前回に続けて、『国文東方佛教叢書』の文芸部に収める小品より、面白いものを紹介しましょう。
「仏の顔も三度」に似たことばに「地蔵の面(つら)も三度」があります。
「愚人は夏のむし飛んで火に入るごとし」「長者の万灯より貧者の一灯」。ともに出典はお経にありますが、どうかすると私どもは「愚人は夏のむし」「長者の万灯より」を省いて使うことが多いようです。
同じくお経から一句。「初めは人酒を飲み、中頃は酒が酒を飲み、終わりには酒が人を飲む」。わたしのような愛飲家には耳が痛いことばです。

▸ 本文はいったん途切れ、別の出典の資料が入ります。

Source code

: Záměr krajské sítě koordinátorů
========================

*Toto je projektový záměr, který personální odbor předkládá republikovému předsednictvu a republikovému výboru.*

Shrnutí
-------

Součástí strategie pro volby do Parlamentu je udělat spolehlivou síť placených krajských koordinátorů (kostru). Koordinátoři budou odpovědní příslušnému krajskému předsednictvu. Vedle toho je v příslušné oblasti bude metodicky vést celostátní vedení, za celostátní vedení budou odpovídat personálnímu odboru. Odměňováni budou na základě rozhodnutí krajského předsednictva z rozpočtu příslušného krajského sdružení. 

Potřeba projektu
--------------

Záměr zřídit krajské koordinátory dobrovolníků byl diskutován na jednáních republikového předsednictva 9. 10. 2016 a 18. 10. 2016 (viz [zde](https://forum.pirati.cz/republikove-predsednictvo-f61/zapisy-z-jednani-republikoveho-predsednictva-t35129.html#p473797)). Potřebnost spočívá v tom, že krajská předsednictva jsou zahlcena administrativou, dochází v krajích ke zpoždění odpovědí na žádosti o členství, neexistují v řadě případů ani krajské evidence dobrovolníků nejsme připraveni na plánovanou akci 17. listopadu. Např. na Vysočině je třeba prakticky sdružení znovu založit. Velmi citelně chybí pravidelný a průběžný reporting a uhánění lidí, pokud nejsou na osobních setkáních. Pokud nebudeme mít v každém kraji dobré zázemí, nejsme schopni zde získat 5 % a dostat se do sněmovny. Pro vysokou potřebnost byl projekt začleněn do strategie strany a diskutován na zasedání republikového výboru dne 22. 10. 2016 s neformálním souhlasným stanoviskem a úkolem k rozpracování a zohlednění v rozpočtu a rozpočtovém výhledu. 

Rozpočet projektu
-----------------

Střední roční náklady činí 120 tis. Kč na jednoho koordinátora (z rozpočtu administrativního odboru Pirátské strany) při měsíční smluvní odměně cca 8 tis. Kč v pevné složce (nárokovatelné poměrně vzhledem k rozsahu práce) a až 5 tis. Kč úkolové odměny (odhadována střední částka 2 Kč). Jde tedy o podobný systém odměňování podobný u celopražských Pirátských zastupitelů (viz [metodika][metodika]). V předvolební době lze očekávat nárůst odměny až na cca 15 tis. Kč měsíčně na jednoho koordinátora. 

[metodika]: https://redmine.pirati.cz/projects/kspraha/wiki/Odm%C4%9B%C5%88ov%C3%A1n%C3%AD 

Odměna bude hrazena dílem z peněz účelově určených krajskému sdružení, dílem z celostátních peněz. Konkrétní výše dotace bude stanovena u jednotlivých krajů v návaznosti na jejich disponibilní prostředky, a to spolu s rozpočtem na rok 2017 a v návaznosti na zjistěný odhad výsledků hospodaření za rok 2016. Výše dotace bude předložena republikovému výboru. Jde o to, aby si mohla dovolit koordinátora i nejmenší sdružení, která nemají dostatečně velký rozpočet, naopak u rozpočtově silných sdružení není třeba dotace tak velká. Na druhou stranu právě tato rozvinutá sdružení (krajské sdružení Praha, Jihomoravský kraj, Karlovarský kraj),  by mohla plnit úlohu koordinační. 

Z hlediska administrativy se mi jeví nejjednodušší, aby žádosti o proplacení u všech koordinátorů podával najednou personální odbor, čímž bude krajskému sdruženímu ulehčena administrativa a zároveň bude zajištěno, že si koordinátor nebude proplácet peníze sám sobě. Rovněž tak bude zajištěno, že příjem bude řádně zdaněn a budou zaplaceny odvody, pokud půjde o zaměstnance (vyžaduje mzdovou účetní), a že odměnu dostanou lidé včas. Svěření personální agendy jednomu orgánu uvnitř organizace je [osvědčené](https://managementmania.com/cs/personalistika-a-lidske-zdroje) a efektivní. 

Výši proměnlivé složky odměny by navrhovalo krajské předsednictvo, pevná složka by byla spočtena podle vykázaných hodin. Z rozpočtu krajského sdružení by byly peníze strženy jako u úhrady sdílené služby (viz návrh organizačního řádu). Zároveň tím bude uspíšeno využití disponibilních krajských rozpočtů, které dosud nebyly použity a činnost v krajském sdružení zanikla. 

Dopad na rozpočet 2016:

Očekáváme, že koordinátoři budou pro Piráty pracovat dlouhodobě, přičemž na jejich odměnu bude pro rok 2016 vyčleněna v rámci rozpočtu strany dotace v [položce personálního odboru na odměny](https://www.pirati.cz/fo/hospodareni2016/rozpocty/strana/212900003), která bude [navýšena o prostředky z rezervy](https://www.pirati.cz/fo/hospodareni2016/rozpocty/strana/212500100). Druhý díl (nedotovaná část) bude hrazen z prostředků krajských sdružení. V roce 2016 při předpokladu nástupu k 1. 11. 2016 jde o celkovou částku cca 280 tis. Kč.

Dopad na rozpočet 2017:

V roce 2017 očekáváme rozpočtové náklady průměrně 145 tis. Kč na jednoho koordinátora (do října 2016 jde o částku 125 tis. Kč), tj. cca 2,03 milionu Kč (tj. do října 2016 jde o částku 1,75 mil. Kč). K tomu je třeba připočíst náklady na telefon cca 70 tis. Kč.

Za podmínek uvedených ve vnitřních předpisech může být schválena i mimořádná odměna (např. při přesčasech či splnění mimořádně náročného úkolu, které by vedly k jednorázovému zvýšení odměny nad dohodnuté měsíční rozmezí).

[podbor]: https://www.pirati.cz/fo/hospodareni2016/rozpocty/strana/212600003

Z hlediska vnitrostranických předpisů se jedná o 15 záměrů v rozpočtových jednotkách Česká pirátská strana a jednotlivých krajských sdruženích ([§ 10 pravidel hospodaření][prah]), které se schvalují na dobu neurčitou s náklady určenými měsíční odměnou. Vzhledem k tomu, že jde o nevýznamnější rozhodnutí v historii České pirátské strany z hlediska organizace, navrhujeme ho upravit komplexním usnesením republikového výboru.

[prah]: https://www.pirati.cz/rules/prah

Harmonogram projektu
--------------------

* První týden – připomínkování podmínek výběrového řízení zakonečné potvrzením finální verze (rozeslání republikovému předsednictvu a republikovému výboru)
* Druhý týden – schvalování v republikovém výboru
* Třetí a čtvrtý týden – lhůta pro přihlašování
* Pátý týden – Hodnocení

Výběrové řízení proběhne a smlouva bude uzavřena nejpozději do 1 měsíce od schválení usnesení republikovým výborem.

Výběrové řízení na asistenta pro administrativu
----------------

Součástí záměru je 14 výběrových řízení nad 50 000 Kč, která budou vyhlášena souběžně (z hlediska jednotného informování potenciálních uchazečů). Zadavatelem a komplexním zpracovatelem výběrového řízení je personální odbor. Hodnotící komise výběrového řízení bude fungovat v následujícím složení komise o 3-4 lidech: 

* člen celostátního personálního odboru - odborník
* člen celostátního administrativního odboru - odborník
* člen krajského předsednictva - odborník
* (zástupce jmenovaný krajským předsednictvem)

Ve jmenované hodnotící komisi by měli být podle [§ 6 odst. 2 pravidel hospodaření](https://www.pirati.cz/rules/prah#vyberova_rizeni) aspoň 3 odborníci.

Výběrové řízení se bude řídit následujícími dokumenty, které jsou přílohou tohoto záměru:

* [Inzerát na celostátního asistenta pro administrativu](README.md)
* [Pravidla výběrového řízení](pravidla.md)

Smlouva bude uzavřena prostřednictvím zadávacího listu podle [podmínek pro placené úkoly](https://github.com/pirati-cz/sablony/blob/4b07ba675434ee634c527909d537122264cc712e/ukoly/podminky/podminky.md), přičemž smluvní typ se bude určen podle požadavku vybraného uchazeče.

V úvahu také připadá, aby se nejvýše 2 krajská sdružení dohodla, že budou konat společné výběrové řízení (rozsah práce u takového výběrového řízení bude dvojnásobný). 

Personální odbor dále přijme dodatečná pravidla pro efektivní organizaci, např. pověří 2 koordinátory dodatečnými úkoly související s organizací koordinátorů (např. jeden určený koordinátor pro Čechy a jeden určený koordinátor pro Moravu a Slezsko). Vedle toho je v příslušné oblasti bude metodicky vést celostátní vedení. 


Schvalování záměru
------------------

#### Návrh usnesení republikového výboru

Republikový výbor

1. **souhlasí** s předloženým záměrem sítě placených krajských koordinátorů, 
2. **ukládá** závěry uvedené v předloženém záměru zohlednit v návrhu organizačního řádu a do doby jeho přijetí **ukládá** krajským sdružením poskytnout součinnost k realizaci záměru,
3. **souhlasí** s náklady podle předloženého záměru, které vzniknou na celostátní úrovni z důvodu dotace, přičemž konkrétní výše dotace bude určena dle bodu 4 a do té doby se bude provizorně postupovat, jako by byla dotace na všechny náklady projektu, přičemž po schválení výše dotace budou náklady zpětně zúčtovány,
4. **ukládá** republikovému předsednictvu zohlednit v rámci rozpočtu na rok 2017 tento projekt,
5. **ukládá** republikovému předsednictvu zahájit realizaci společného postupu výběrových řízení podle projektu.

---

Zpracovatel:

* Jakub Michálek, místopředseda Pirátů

「菩提は水に清(す)める月、手に取るにとられず、煩悩は家の犬、うてど門(かど)を去らぬ」。何となく悟りの境地を示しているようですね。
川柳にも仏教的なものがあります。川柳とは俳句と同じく5・7・5の語で構成され、柄井(からい)川柳という人が創始した風刺句です。
ただたのめとは物入りを思召(おぼしめ)し これは浄土真宗の法談で、阿弥陀仏にただひたすらに頼めと強調するが、そのあとに物入り(出費)すなわち信者からの寄付をお考えのことだと皮肉っています。
叱っては又ぽくぽくと木魚うち これは木魚をうって念仏を唱えながら、その合間に子供などをを叱りつけ、また平然と木魚を打ち、念仏を唱えているさまを風刺しています。
あらそへどみんな比叡から出た宗旨 これは日蓮宗と浄土宗の宗論を皮肉っています。当時は日蓮宗と浄土宗の宗論がよく行われていました。「宗旨論耳と首とにじゅずをかけ」は、宗論でとっつかみ合いの喧嘩をして、手にかけるべきじゅずが耳や首にかけて口泡をとばしているさまが目に浮かぶようです。「宗論はどちらが負けても釈迦の恥」が有名です。
尻へ手をあてて説法説きじまひ これには和歌でいう「本歌」(典拠)があるようで、前回紹介した「百日の説法屁一つ」を前提にしていると思います。ありがたい説法が終わって、高座を下りる際に、屁を出さないように、尻に手をあてて、そっと降りるさまが滑稽です。